Data section:
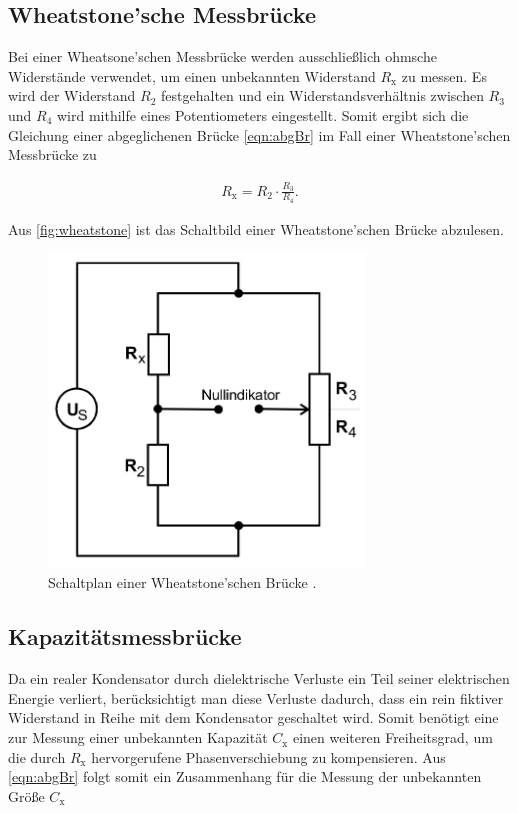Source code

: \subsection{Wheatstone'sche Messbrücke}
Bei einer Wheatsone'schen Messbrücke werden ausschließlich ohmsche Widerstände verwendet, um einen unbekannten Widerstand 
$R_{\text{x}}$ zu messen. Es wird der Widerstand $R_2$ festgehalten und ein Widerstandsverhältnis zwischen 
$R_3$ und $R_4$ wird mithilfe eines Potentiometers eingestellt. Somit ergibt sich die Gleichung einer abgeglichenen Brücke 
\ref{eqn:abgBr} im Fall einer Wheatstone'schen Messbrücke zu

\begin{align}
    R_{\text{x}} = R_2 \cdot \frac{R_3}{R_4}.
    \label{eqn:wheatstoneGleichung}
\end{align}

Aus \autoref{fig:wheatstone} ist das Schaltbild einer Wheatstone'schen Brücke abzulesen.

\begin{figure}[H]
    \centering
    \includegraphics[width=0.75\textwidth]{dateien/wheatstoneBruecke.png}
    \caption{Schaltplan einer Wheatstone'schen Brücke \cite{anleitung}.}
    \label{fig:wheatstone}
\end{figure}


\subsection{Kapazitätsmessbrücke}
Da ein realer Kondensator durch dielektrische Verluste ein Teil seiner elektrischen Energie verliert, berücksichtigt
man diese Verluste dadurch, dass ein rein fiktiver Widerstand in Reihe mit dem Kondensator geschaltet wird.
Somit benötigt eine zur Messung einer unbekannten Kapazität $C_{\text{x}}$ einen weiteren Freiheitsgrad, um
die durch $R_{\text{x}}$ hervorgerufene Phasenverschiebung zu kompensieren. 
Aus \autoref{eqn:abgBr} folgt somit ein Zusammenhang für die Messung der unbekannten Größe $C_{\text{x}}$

Work item:
For every line above that holds the word "unbekannten", report the whole line.

Output of the task:
Bei einer Wheatsone'schen Messbrücke werden ausschließlich ohmsche Widerstände verwendet, um einen unbekannten Widerstand 
Somit benötigt eine zur Messung einer unbekannten Kapazität $C_{\text{x}}$ einen weiteren Freiheitsgrad, um
Aus \autoref{eqn:abgBr} folgt somit ein Zusammenhang für die Messung der unbekannten Größe $C_{\text{x}}$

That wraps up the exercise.